▸ **WHAT TO WORK ON**: Check every line of the data and copy the ones where "terme" appears.

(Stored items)
----
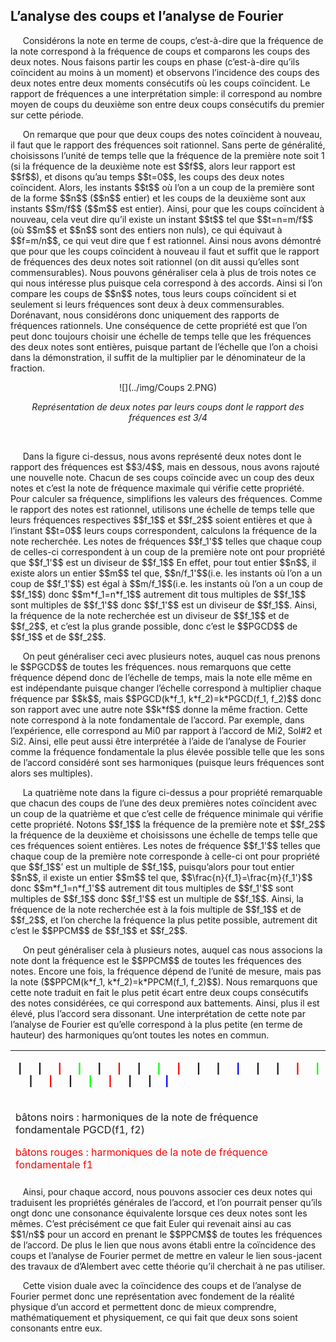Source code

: ## L’analyse des coups et l’analyse de Fourier

<p>&nbsp;&nbsp;&nbsp;&nbsp;
    Consid&eacute;rons la note en terme de coups, c&rsquo;est-&agrave;-dire que la fr&eacute;quence de la note correspond &agrave; la fr&eacute;quence de coups et comparons les coups des deux notes. Nous faisons partir les coups en phase (c&rsquo;est-&agrave;-dire qu&rsquo;ils co&iuml;ncident au moins &agrave; un moment) et observons l&rsquo;incidence des coups des deux notes entre deux moments cons&eacute;cutifs o&ugrave; les coups co&iuml;ncident. Le rapport de fr&eacute;quences a une interpr&eacute;tation simple: il correspond au nombre moyen de coups du deuxi&egrave;me son entre deux coups cons&eacute;cutifs du premier sur cette p&eacute;riode. 
</p>
<p>&nbsp;&nbsp;&nbsp;&nbsp;
    On remarque que pour que deux coups des notes co&iuml;ncident &agrave; nouveau, il faut que le rapport des fr&eacute;quences soit rationnel. Sans perte de g&eacute;n&eacute;ralit&eacute;, choisissons l&rsquo;unit&eacute; de temps telle que la fr&eacute;quence de la premi&egrave;re note soit 1 (si la fr&eacute;quence de la deuxi&egrave;me note est $$f$$, alors leur rapport est $$f$$), et disons qu&rsquo;au temps $$t=0$$, les coups des deux notes co&iuml;ncident. Alors, les instants $$t$$ o&ugrave; l&rsquo;on a un coup de la premi&egrave;re sont de la forme $$n$$ ($$n$$ entier) et les coups de la deuxi&egrave;me sont aux instants $$m/f$$ ($$m$$ est entier). Ainsi, pour que les coups co&iuml;ncident &agrave; nouveau, cela veut dire qu&rsquo;il existe un instant $$t$$ tel que $$t=n=m/f$$ (o&ugrave; $$m$$ et $$n$$ sont des entiers non nuls), ce qui &eacute;quivaut &agrave; $$f=m/n$$, ce qui veut dire que f est rationnel. Ainsi nous avons d&eacute;montr&eacute; que pour que les coups co&iuml;ncident &agrave; nouveau il faut et suffit que le rapport de fr&eacute;quences des deux notes soit rationnel (on dit aussi qu&rsquo;elles sont commensurables). Nous pouvons g&eacute;n&eacute;raliser cela &agrave; plus de trois notes ce qui nous int&eacute;resse plus puisque cela correspond &agrave; des accords. Ainsi si l&rsquo;on compare les coups de $$n$$ notes, tous leurs coups co&iuml;ncident si et seulement si leurs fr&eacute;quences sont deux &agrave; deux commensurables. Dor&eacute;navant, nous consid&eacute;rons donc uniquement des rapports de fr&eacute;quences rationnels. Une cons&eacute;quence de cette propri&eacute;t&eacute; est que l&rsquo;on peut donc toujours choisir une &eacute;chelle de temps telle que les fr&eacute;quences des deux notes sont enti&egrave;res, puisque partant de l&rsquo;&eacute;chelle que l&rsquo;on a choisi dans la d&eacute;monstration, il suffit de la multiplier par le d&eacute;nominateur de la fraction.
</p>
<center>
<p>
</p>

![](../img/Coups 2.PNG)
<p>
</p>
<p><em>Repr&eacute;sentation de deux notes par leurs coups dont le rapport des fr&eacute;quences est 3/4</em></p>
</center>
<p>
&nbsp;
</p>



<p>&nbsp;&nbsp;&nbsp;&nbsp;
Dans la figure ci-dessus, nous avons représenté deux notes dont le rapport des fréquences est $$3/4$$, mais en dessous, nous avons rajouté une nouvelle note. Chacun de ses coups coïncide avec un coup des deux notes et c’est la note de fréquence maximale qui vérifie cette propriété. Pour calculer sa fréquence, simplifions les valeurs des fréquences. Comme le rapport des notes est rationnel, utilisons une échelle de temps telle que leurs fréquences respectives $$f_1$$ et $$f_2$$ soient entières et que à l’instant $$t=0$$ leurs coups correspondent, calculons la fréquence de la note recherchée. Les notes de fréquences $$f_1'$$ telles que chaque coup de celles-ci correspondent à un coup de la première note ont pour propriété que $$f_1'$$ est un diviseur de $$f_1$$ En effet, pour tout entier $$n$$, il existe alors un entier $$m$$ tel que, $$n/f_1'$$(i.e. les instants o&ugrave; l&rsquo;on a un coup de $$f_1'$$) est égal à $$m/f_1$$(i.e. les instants o&ugrave; l&rsquo;on a un coup de $$f_1$$) donc $$m*f_1=n*f_1$$ autrement dit tous multiples de $$f_1$$ sont multiples de $$f_1'$$ donc $$f_1'$$ est un diviseur de $$f_1$$. Ainsi, la fr&eacute;quence de la note recherch&eacute;e est un diviseur de $$f_1$$ et de $$f_2$$, et c&rsquo;est la plus grande possible, donc c&rsquo;est le $$PGCD$$ de $$f_1$$ et de $$f_2$$. </p>
<p>&nbsp;&nbsp;&nbsp;&nbsp;
    On peut g&eacute;n&eacute;raliser ceci avec plusieurs notes, auquel cas nous prenons le $$PGCD$$ de toutes les fr&eacute;quences. nous remarquons que cette fr&eacute;quence d&eacute;pend donc de l&rsquo;&eacute;chelle de temps, mais la note elle m&ecirc;me en est ind&eacute;pendante puisque changer l&rsquo;&eacute;chelle correspond &agrave; multiplier chaque fr&eacute;quence par $$k$$, mais $$PGCD(k*f_1, k*f_2)=k*PGCD(f_1, f_2)$$ donc son rapport avec une autre note $$k*f$$ donne la m&ecirc;me fraction. Cette note correspond &agrave; la note fondamentale de l&rsquo;accord. Par exemple, dans l&rsquo;exp&eacute;rience, elle correspond au Mi0 par rapport &agrave; l&rsquo;accord de Mi2, Sol#2 et Si2. Ainsi, elle peut aussi &ecirc;tre interpr&eacute;t&eacute;e &agrave; l&rsquo;aide de l&rsquo;analyse de Fourier comme la fr&eacute;quence fondamentale la plus &eacute;lev&eacute;e possible telle que les sons de l&rsquo;accord consid&eacute;r&eacute; sont ses harmoniques (puisque leurs fr&eacute;quences sont alors ses multiples).
</p>
<p>&nbsp;&nbsp;&nbsp;&nbsp;
    La quatri&egrave;me note dans la figure ci-dessus a pour propri&eacute;t&eacute; remarquable que chacun des coups de l&rsquo;une des deux premi&egrave;res notes co&iuml;ncident avec un coup de la quatri&egrave;me et que c&rsquo;est celle de fr&eacute;quence minimale qui v&eacute;rifie cette propri&eacute;t&eacute;. Notons $$f_1$$ la fr&eacute;quence de la premi&egrave;re note et $$f_2$$ la fr&eacute;quence de la deuxi&egrave;me et choisissons une &eacute;chelle de temps telle que ces fr&eacute;quences soient enti&egrave;res. Les notes de fr&eacute;quence $$f_1'$$ telles que chaque coup de la premi&egrave;re note corresponde &agrave; celle-ci ont pour propri&eacute;t&eacute; que $$f_1$$&rsquo; est un multiple de $$f_1$$, puisqu&rsquo;alors pour tout entier $$n$$, il existe un entier $$m$$ tel que, $$\frac{n}{f_1}=\frac{m}{f_1'}$$ donc $$m*f_1=n*f_1'$$ autrement dit tous multiples de $$f_1'$$ sont multiples de $$f_1$$ donc $$f_1'$$ est un multiple de $$f_1$$. Ainsi, la fr&eacute;quence de la note recherch&eacute;e est &agrave; la fois multiple de $$f_1$$ et de $$f_2$$, et l&rsquo;on cherche la fr&eacute;quence la plus petite possible, autrement dit c&rsquo;est le $$PPCM$$ de $$f_1$$ et $$f_2$$.
</p>
<p>&nbsp;&nbsp;&nbsp;&nbsp;
    On peut g&eacute;n&eacute;raliser cela &agrave; plusieurs notes, auquel cas nous associons la note dont la fr&eacute;quence est le $$PPCM$$ de toutes les fr&eacute;quences des notes. Encore une fois, la fr&eacute;quence d&eacute;pend de l&rsquo;unit&eacute; de mesure, mais pas la note ($$PPCM(k*f_1, k*f_2)=k*PPCM(f_1, f_2)$$). Nous remarquons que cette note traduit en fait le plus petit &eacute;cart entre deux coups cons&eacute;cutifs des notes consid&eacute;r&eacute;es, ce qui correspond aux battements. Ainsi, plus il est &eacute;lev&eacute;, plus l&rsquo;accord sera dissonant. Une interpr&eacute;tation de cette note par l&rsquo;analyse de Fourier est qu&rsquo;elle correspond &agrave; la plus petite (en terme de hauteur) des harmoniques qu&rsquo;ont toutes les notes en commun.</p>

<table style="height: 202px;" width="659">
<tbody>
<tr>
<td>
<p><strong>&nbsp;| &nbsp;&nbsp;&nbsp;&nbsp;&nbsp;| &nbsp;&nbsp;&nbsp;&nbsp;<span style="color: #ff0000;">&nbsp;</span><span style="color: #ff0000;">|</span> &nbsp;&nbsp;&nbsp;&nbsp;&nbsp;<span style="color: #00ff00;">|</span> &nbsp;&nbsp;&nbsp;&nbsp;&nbsp;| &nbsp;&nbsp;&nbsp;&nbsp;&nbsp;<span style="color: #ff0000;">|</span> &nbsp;&nbsp;&nbsp;&nbsp;&nbsp;| &nbsp;&nbsp;&nbsp;&nbsp;&nbsp;<span style="color: #00ff00;">| </span>&nbsp;&nbsp;&nbsp;&nbsp;<span style="color: #ff0000;">&nbsp;| </span>&nbsp;&nbsp;&nbsp;&nbsp;&nbsp;| &nbsp;&nbsp;&nbsp;&nbsp;&nbsp;| &nbsp;&nbsp;&nbsp;&nbsp;&nbsp;<span style="color: #0000ff;">|</span> &nbsp;&nbsp;&nbsp;&nbsp;&nbsp;| &nbsp;&nbsp;&nbsp;&nbsp;&nbsp;| &nbsp;&nbsp;&nbsp;&nbsp;<span style="color: #ff0000;">&nbsp;</span><span style="color: #ff0000;">|</span> &nbsp;&nbsp;&nbsp;&nbsp;<span style="color: #00ff00;">&nbsp;</span><span style="color: #00ff00;">| </span>&nbsp;&nbsp;&nbsp;&nbsp;&nbsp;| &nbsp;&nbsp;&nbsp;&nbsp;<span style="color: #ff0000;">&nbsp;</span><span style="color: #ff0000;">| </span><span style="color: #ff0000;">&nbsp;</span>&nbsp;&nbsp;&nbsp;&nbsp;| &nbsp;&nbsp;&nbsp;&nbsp;<span style="color: #00ff00;">&nbsp;</span><span style="color: #00ff00;">|</span> &nbsp;&nbsp;&nbsp;&nbsp;&nbsp;<span style="color: #ff0000;">|</span> &nbsp;&nbsp;&nbsp;&nbsp;&nbsp;| &nbsp;&nbsp;&nbsp;&nbsp;&nbsp;| &nbsp;&nbsp;&nbsp;<span style="color: #0000ff;">&nbsp;</span><span style="color: #0000ff;">|</span>&nbsp;</strong></p>
</td>
</tr>
<tr>
<td>

<p><span style="font-weight: 400;">b&acirc;tons noirs : harmoniques de la note de fr&eacute;quence fondamentale PGCD(f1, f2)</span></p>
<p><span style="color: #ff0000;"><span style="font-weight: 400;">b&acirc;tons rouges : harmoniques de la note de fr&eacute;quence fondamentale f1</span><span style="font-weight: 400;"> &nbsp;</span></span></p>
<p><span style="font-weight: 400; color: #00ff00;">b&acirc;tons verts : harmoniques de la note de fr&eacute;quence fondamentale f2</span></p>
<p><span style="font-weight: 400; color: #0000ff;">b&acirc;tons bleus : harmoniques de la note de fr&eacute;quence fondamentale PPCM(f1, f2)</span></p>
</td>
</tr>
</tbody>
</table>

<p>&nbsp;&nbsp;&nbsp;&nbsp;
    Ainsi, pour chaque accord, nous pouvons associer ces deux notes qui traduisent les propri&eacute;t&eacute;s g&eacute;n&eacute;rales de l&rsquo;accord, et l&rsquo;on pourrait penser qu&rsquo;ils ongt donc une consonance &eacute;quivalente lorsque ces deux notes sont les m&ecirc;mes. C&rsquo;est pr&eacute;cis&eacute;ment ce que fait Euler qui revenait ainsi au cas $$1/n$$ pour un accord en prenant le $$PPCM$$ de toutes les fr&eacute;quences de l&rsquo;accord. De plus le lien que nous avons &eacute;tabli entre la co&iuml;ncidence des coups et l&rsquo;analyse de Fourier permet de mettre en valeur le lien sous-jacent des travaux de d&rsquo;Alembert avec cette th&eacute;orie qu&rsquo;il cherchait &agrave; ne pas utiliser.
</p>
<p>&nbsp;&nbsp;&nbsp;&nbsp;
    Cette vision duale avec la co&iuml;ncidence des coups et de l&rsquo;analyse de Fourier permet donc une repr&eacute;sentation avec fondement de la r&eacute;alit&eacute; physique d&rsquo;un accord et permettent donc de mieux comprendre, math&eacute;matiquement et physiquement, ce qui fait que deux sons soient consonants entre eux.
</p>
----
▸ **THE ANSWER**:
    Consid&eacute;rons la note en terme de coups, c&rsquo;est-&agrave;-dire que la fr&eacute;quence de la note correspond &agrave; la fr&eacute;quence de coups et comparons les coups des deux notes. Nous faisons partir les coups en phase (c&rsquo;est-&agrave;-dire qu&rsquo;ils co&iuml;ncident au moins &agrave; un moment) et observons l&rsquo;incidence des coups des deux notes entre deux moments cons&eacute;cutifs o&ugrave; les coups co&iuml;ncident. Le rapport de fr&eacute;quences a une interpr&eacute;tation simple: il correspond au nombre moyen de coups du deuxi&egrave;me son entre deux coups cons&eacute;cutifs du premier sur cette p&eacute;riode. 
    On peut g&eacute;n&eacute;raliser cela &agrave; plusieurs notes, auquel cas nous associons la note dont la fr&eacute;quence est le $$PPCM$$ de toutes les fr&eacute;quences des notes. Encore une fois, la fr&eacute;quence d&eacute;pend de l&rsquo;unit&eacute; de mesure, mais pas la note ($$PPCM(k*f_1, k*f_2)=k*PPCM(f_1, f_2)$$). Nous remarquons que cette note traduit en fait le plus petit &eacute;cart entre deux coups cons&eacute;cutifs des notes consid&eacute;r&eacute;es, ce qui correspond aux battements. Ainsi, plus il est &eacute;lev&eacute;, plus l&rsquo;accord sera dissonant. Une interpr&eacute;tation de cette note par l&rsquo;analyse de Fourier est qu&rsquo;elle correspond &agrave; la plus petite (en terme de hauteur) des harmoniques qu&rsquo;ont toutes les notes en commun.</p>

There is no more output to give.